Activity
Within the listing below, please show every line carrying the string "where".

Data provided

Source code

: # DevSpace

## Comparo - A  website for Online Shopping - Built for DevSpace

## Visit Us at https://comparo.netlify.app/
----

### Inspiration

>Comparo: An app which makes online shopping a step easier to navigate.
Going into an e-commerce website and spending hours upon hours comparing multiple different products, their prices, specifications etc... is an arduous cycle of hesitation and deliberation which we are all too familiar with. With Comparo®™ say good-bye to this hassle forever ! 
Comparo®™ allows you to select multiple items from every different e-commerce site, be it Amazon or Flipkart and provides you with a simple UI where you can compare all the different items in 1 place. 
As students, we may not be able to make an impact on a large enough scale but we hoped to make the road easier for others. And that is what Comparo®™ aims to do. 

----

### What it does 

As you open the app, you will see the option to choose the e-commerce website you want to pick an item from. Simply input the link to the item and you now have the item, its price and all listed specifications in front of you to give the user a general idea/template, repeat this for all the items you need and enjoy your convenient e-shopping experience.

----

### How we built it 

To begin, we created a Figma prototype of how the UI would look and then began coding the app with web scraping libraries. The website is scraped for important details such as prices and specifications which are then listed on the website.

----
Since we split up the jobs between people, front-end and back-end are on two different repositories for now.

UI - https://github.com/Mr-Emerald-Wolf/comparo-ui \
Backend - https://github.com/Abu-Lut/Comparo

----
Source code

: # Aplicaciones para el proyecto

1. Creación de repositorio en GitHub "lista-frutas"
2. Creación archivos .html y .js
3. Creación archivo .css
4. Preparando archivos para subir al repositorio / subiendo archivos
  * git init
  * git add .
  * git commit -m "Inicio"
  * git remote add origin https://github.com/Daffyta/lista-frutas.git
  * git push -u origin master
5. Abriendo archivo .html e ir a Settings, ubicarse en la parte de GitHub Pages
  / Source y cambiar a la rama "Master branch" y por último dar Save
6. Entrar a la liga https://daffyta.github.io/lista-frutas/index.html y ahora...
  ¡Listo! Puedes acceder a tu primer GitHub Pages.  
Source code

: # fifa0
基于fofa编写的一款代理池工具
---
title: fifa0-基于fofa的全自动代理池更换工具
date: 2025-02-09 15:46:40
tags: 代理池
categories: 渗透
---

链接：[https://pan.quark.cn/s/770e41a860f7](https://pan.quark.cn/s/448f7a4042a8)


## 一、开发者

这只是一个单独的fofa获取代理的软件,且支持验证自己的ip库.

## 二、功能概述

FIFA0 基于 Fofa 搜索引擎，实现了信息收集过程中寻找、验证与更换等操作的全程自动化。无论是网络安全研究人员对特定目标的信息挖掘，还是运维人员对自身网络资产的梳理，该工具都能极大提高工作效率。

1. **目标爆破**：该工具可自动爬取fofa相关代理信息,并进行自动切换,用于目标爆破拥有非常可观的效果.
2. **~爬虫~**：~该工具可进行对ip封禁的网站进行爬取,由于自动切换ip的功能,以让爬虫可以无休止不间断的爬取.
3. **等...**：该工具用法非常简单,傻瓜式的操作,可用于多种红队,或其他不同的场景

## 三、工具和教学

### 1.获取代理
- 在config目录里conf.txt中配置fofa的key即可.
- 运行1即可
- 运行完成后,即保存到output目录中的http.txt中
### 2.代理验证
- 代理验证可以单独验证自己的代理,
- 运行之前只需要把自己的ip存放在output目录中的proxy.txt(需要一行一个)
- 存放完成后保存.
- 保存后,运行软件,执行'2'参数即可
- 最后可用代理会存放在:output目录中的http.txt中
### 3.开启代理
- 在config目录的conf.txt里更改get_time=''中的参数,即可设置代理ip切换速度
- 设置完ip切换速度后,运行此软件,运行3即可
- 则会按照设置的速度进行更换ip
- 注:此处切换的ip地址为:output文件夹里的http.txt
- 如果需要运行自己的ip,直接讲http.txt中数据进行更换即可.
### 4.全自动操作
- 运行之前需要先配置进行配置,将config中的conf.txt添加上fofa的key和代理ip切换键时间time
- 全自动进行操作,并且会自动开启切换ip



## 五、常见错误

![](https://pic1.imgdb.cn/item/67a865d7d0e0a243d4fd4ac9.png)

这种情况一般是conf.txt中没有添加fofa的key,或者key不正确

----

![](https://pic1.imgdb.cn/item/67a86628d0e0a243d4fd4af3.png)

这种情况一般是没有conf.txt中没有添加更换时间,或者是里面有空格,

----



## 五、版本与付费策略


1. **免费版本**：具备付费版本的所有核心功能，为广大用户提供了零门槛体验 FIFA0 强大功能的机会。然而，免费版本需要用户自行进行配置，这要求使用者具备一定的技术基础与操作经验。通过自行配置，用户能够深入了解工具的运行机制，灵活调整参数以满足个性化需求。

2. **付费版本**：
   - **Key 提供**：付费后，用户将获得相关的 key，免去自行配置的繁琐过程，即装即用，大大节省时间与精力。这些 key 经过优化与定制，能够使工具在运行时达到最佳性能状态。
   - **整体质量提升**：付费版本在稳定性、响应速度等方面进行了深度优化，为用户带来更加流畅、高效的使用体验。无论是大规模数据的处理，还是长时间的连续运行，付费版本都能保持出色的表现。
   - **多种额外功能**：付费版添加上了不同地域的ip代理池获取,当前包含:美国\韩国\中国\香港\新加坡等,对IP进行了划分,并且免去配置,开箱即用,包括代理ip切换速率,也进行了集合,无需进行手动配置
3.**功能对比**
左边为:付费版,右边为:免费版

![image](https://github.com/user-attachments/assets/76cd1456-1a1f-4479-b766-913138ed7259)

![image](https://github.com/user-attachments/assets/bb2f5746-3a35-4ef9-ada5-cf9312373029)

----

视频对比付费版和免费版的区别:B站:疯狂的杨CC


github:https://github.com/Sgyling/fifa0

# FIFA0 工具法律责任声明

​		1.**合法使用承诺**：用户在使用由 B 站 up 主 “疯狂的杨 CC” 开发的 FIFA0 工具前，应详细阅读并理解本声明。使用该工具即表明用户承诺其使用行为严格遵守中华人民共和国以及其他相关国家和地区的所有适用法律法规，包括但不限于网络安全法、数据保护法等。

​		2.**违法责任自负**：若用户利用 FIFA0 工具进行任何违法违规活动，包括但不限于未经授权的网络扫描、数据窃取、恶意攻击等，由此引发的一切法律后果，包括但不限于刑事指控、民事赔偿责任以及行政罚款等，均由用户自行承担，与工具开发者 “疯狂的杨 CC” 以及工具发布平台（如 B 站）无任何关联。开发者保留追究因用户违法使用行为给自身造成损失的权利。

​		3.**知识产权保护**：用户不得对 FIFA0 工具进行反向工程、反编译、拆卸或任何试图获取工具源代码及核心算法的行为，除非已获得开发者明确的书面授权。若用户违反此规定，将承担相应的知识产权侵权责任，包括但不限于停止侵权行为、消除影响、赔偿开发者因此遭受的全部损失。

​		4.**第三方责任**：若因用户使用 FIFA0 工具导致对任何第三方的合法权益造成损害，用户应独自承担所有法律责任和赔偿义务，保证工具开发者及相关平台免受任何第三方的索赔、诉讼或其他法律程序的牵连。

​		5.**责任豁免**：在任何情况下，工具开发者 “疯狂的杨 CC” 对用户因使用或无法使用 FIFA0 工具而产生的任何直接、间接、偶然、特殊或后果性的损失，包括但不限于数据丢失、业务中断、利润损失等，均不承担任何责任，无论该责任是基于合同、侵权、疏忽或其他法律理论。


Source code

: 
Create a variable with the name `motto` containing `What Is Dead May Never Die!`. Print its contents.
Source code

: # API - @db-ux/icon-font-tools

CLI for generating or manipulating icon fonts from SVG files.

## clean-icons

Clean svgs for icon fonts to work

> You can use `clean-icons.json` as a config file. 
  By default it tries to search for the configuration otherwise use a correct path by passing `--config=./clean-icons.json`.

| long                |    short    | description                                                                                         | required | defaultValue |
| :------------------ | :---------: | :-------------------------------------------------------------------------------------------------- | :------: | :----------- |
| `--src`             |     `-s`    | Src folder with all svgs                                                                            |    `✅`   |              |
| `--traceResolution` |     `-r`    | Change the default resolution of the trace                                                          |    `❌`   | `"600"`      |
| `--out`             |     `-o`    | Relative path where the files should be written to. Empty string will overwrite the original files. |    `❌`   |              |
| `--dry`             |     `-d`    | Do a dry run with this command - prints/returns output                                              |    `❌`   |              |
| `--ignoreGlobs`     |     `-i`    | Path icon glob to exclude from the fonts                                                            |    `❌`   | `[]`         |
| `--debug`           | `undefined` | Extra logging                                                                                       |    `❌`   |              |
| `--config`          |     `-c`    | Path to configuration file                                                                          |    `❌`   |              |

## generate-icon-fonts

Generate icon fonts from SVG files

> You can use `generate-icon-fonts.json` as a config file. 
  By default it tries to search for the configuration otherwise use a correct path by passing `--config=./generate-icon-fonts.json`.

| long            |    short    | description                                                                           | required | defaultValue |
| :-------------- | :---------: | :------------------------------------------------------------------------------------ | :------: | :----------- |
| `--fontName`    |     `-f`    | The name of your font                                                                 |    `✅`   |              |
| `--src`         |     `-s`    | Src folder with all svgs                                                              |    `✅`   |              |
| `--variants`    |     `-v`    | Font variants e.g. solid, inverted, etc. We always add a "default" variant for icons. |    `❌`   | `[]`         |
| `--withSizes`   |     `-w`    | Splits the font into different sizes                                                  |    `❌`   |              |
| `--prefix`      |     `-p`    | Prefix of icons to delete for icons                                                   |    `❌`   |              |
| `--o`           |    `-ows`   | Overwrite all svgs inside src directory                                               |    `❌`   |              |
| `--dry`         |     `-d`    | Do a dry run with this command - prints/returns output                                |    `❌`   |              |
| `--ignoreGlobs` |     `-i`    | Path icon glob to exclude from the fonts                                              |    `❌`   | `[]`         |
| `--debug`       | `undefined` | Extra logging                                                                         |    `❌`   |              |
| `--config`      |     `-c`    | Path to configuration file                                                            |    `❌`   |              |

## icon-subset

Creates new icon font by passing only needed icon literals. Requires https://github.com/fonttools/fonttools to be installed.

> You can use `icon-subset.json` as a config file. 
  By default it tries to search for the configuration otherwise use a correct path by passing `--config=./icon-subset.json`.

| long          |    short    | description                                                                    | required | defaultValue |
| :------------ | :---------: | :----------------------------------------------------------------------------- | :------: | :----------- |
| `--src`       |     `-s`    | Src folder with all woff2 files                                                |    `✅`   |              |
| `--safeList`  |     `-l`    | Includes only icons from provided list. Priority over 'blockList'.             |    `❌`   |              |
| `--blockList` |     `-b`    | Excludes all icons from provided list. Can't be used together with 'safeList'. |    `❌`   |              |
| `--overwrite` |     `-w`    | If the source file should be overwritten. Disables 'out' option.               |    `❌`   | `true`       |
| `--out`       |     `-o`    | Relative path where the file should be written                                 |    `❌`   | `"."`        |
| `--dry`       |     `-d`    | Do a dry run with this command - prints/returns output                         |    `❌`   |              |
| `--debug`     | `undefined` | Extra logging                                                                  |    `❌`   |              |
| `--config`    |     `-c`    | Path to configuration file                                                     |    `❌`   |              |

Expected output
Comparo®™ allows you to select multiple items from every different e-commerce site, be it Amazon or Flipkart and provides you with a simple UI where you can compare all the different items in 1 place. 
| `--out`             |     `-o`    | Relative path where the files should be written to. Empty string will overwrite the original files. |    `❌`   |              |
| `--out`       |     `-o`    | Relative path where the file should be written                                 |    `❌`   | `"."`        |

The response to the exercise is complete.